Another driving force for the hospitality churn is the unpleasant prospect of being ripped on an Internet travel site, and bad reviews require an immediate response so consumers know the hotel doesn’t simply dismiss such concerns.
“It’s nice when guests go to Trip Advisor and write that this or that person made their hotel experience great,” Becker noted. “I tell my staff, ‘Remember that when a guest checks in, they might have had a very challenging day. Things may not have gone right. There might have been weather delays.’ If a person at the hotel can take care of their concerns, that’s a huge plus.”
With competition for corporate events, Alicia Olson, an event planner with the Holiday Inn Madison at the American Center, said it’s imperative to stay in touch, through surveys and other means, with customers. “With the economy struggling, people will shop around a lot more,” she noted. “You have to keep it all about experience and having that personal relationship with everybody.”
Playing small ball
Larger hotels typically are able to attract business via benefits offered through reward points and other guest incentives, but smaller hotels have to be even more creative with their selling practices.
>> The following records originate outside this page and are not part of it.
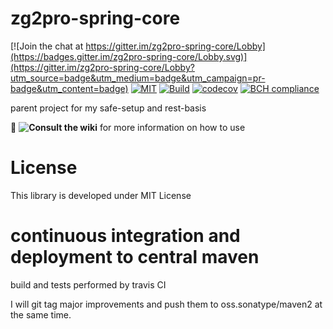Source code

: # zg2pro-spring-core

[![Join the chat at https://gitter.im/zg2pro-spring-core/Lobby](https://badges.gitter.im/zg2pro-spring-core/Lobby.svg)](https://gitter.im/zg2pro-spring-core/Lobby?utm_source=badge&utm_medium=badge&utm_campaign=pr-badge&utm_content=badge)
[![MIT](https://img.shields.io/npm/l/inferno.svg?style=flat-square)](https://github.com/zg2pro/zg2pro-spring-core/blob/master/LICENSE.md)
[![Build](https://travis-ci.org/zg2pro/zg2pro-spring-core.svg?branch=master)](https://travis-ci.org/zg2pro/zg2pro-spring-core)
[![codecov](https://codecov.io/gh/zg2pro/zg2pro-spring-core/branch/master/graph/badge.svg)](https://codecov.io/gh/zg2pro/zg2pro-spring-core/branch/master)
[![BCH compliance](https://bettercodehub.com/edge/badge/zg2pro/zg2pro-spring-core?branch=master)](https://bettercodehub.com/)

parent project for my safe-setup and rest-basis

:book: __![Consult the wiki](https://github.com/zg2pro/zg2pro-spring-core/wiki)__ for more information on how to use

# License

This library is developed under MIT License

# continuous integration and deployment to central maven

build and tests performed by travis CI

I will git tag major improvements and push them to oss.sonatype/maven2 at the same time.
Jason Ilstrup, general manager of HotelRED, said while group business is “still off” overall, especially the larger conferences that are the mainstays of big hotels, he’s starting to see an uptick from smaller groups such as executive committees or departments within larger organizations.
At the moment, the small-group trend plays into the strength of the 48-room HotelRED, but only if the hotel does creative things to secure those smaller meetings. “We really are focusing on that smaller group and looking to grab multiple smaller groups and really personalizing that service,” Ilstrup stated. “Whether it’s small business doing a think tank on innovation in their company, or they want their marketing team coming through, the industry is seeing less of the large conference where all the employees from San Francisco or New York come in.”
As an independent hotel with a favorable employee-to-guest ratio, HotelRED can act quickly to drop rental fees, make its outdoor patios or lobby or breakout rooms available for networking, or otherwise take advantage of its location across from Camp Randall Stadium. He acknowledges that HotelRED is playing “small ball,” but allowing pets, offering a complementary weekend cocktail, or partnering with a chocolatier to treat guests is part of the tailored experience a boutique hotel can provide.
“The experience is still very big; it’s not passé,” Ilstrup stated. “We’re all trying to create a great experience, whether it’s for a banquet, a corporate event, a wedding, or a just a single night’s stay.”